Phylliroe, a pelagic, fish-like nudibranch slug. Image from Deep Sea News; Photo (c) Fabien Michenet /

So if one small change in the evolutionary history of life on our planet could have produced a surprisingly alien world, why should we expect aliens to look anything like a Klingon, Asari, or Engineer? Even if microbial life were seeded by some humanoid precursor, as was the case in Star Trek and Prometheus, the argument against humanoid aliens still holds. There's no way to "engineer" out random mutations and extinctions from billions of years of evolution.  Aliens are going to be weird, and the aliens of Arrival are pretty weird... but are they believably weird?

The Heptapods. Painting by Rachel Koning.

The illustration above is based on the description provided in Ted Chiang's short story. At a glance, one can see that he took the term "starfish alien" almost literally. The aliens are called heptapods because of their seven-way (heptaradial) symmetry and seven limbs that serve as both arms and legs. Their bodies consist of a barrel-shaped axial pod equipped with seven eyes arranged in a ring near the dorsal surface and surrounding a respiratory spiracle that doubles as the vocal organ. They have a ventral orifice lined by bony plates -- jaws presumably -- and no obvious anus, though the they could have a U-shaped gut with the anus opening near the throat. It could be argued that radial symmetry isn't the best design for an active, motile, terrestrial creature, but that doesn't mean the design is unrealistic. Evolution isn't a clever engineer that produces optimum designs, it's a mix of random and nonrandom processes often leading to the modification of preexisting structures away from one function and towards another, a process known as exaptation. This process often leads to the evolution of body plans or traits that are less than ideal for the function they perform. So when critiquing the design of an alien from a movie, one should be careful when pointing out perceived "design flaws", because if the alien is a product of evolution, it wasn't actually designed in the literal sense.

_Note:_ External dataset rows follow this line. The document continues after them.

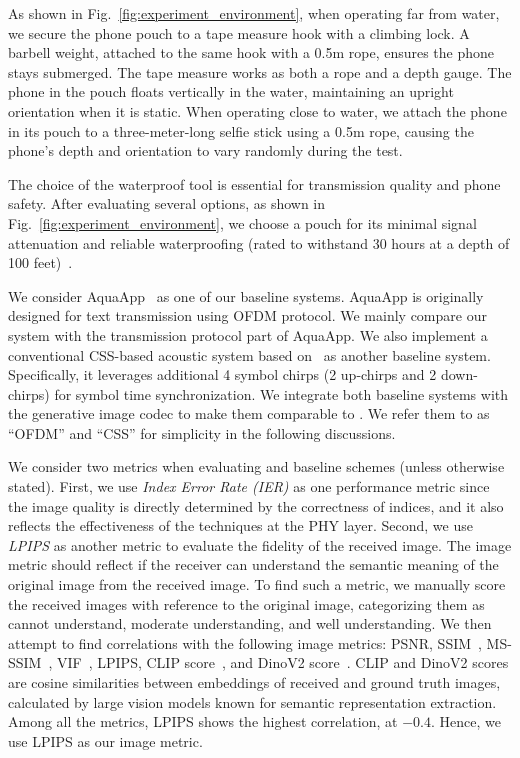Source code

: As shown in Fig.~\ref{fig:experiment_environment},
when operating far from water, we secure the phone pouch to a tape measure hook with a climbing lock. A barbell weight, attached to the same hook with a  0.5m rope, ensures the phone stays submerged. The tape measure works as both a rope and a depth gauge. The phone in the pouch floats vertically in the water, maintaining an upright orientation when it is static.
When operating close to water, we attach the phone in its pouch to a three-meter-long selfie stick using a 0.5m rope, causing the phone's depth and orientation to vary randomly during the test.

The choice of the waterproof tool is essential for transmission quality and phone safety. After evaluating several options, as shown in Fig.~\ref{fig:experiment_environment}, we choose a pouch for its minimal signal attenuation and reliable waterproofing (rated to withstand 30 hours at a depth of 100 feet)~\cite{TORRAS}.







We consider AquaApp~\cite{chen2022underwater} as one of our baseline systems. AquaApp is originally designed for text transmission using OFDM protocol. We mainly compare our system with the transmission protocol part of AquaApp. We also implement a conventional CSS-based acoustic system based on~\cite{TSN23} as another baseline system. Specifically, it leverages additional 4 symbol chirps (2 up-chirps and 2 down-chirps) for symbol time synchronization.
We integrate both baseline systems with the generative image codec to make them comparable to \sysname. We refer them to as ``OFDM'' and ``CSS'' for simplicity in the following discussions.

We consider two metrics when evaluating \sysname and baseline schemes (unless otherwise stated).
First, we use \textit{Index Error Rate (IER)} as one performance metric since the image quality is directly determined by the correctness of indices, and it also reflects the effectiveness of the techniques at the PHY layer.
Second, we use \textit{LPIPS} as another metric to evaluate the fidelity of the received image. The image metric should reflect if the receiver can understand the semantic meaning of the original image from the received image.
To find such a metric, we manually score the received images with reference to the original image, categorizing them as cannot understand, moderate understanding, and well understanding. We then attempt to find correlations with the following image metrics: PSNR, SSIM~\cite{hore2010image}, MS-SSIM~\cite{wang2003multiscale}, VIF~\cite{sheikh2005visual}, LPIPS, CLIP score~\cite{radford2021learning}, and DinoV2 score~\cite{oquab2023dinov2}. CLIP and DinoV2 scores are cosine similarities between embeddings of received and ground truth images, calculated by large vision models known for semantic representation extraction. Among all the metrics, LPIPS shows the highest correlation, at $-0.4$. Hence, we use LPIPS as our image metric.






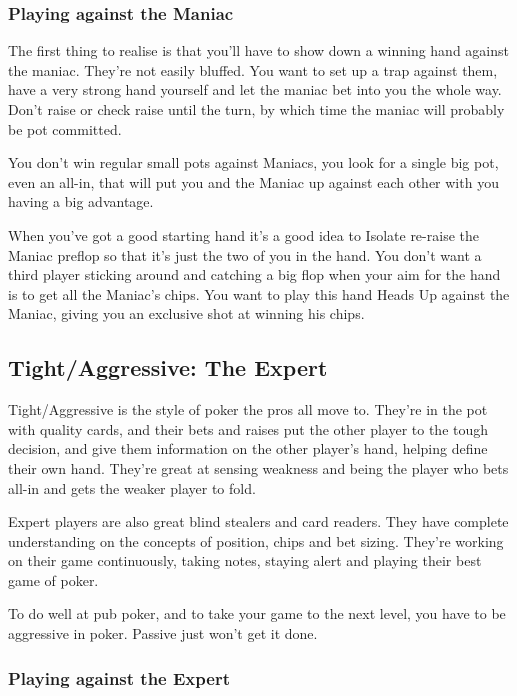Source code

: \subsubsection{Playing against the Maniac}

The first thing to realise is that you'll have to show down a winning
hand against the maniac. They're not easily bluffed. You want to set up a
trap against them, have a very strong hand yourself and let the maniac
bet into you the whole way. Don't raise or check raise until
the turn, by which time the maniac will probably be pot committed.

You don't win regular small pots against Maniacs, you look for a single big
pot, even an all-in, that will put you and the Maniac up against each
other with you having a big advantage.

When you've got a good starting hand it's a good idea to Isolate
re-raise the
Maniac preflop so that it's just the two of you in the hand. You don't
want a third player sticking around and catching a big flop when your
aim for the hand is to get all the Maniac's chips.
You want to play this hand Heads Up against the Maniac,
giving you an exclusive shot at winning his chips.

\subsection{Tight/Aggressive: The Expert}

Tight/Aggressive is the style of poker the pros all move to. They're
in the pot with quality cards, and their bets and raises put the
other player to the tough decision, and give them information on
the other player's hand, helping define their own hand. They're great
at sensing weakness and being the player who bets all-in and gets
the weaker player to fold. 

Expert players are also great blind stealers and card readers. 
They have complete understanding on
the concepts of position, chips and bet sizing. They're working on
their game continuously, taking notes, staying alert and playing
their best game of poker.

To do well at pub poker, and to take your game to the next level,
you have to be aggressive in poker. Passive just won't get it done.

\subsubsection{Playing against the Expert}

Radial symmetry is generally an adaptation for a pelagic or sessile lifestyle. A body plan with limbs and sense organs positioned radially has obvious benefits for an organism that cannot move under its own power. Imagine being buried up to your waist with something you need to reach placed directly behind you! For motile creatures, bilateral symmetry is more common. A streamlined body is better for actively moving through water or crawling along the seabed. Gravity provides an up and down, leading to the evolution of dorsal, ventral and lateral surfaces. A mouth at one end and anus at the other allows for a longer, more efficient gut. Sense organs tend to cluster around the mouth, and since nerve conduction is not instantaneous, enlarged ganglia, or a brain, tend evolve near the sense organs and mouth. This trend in some animal lineages is called cephalization. So why would the heptapods, which are motile, highly intelligent, presumably terrestrial animal analogs, evolve radial symmetry? We could say they evolved from sessile ancestors that evolved to be motile later. To make things more complex, we could say they are like some echinoderms, such as brittle stars, in that they evolved from bilateral ancestors which in turn evolved into sessile suspension feeders, which then reverted back to a motile existence while retaining their radial symmetry!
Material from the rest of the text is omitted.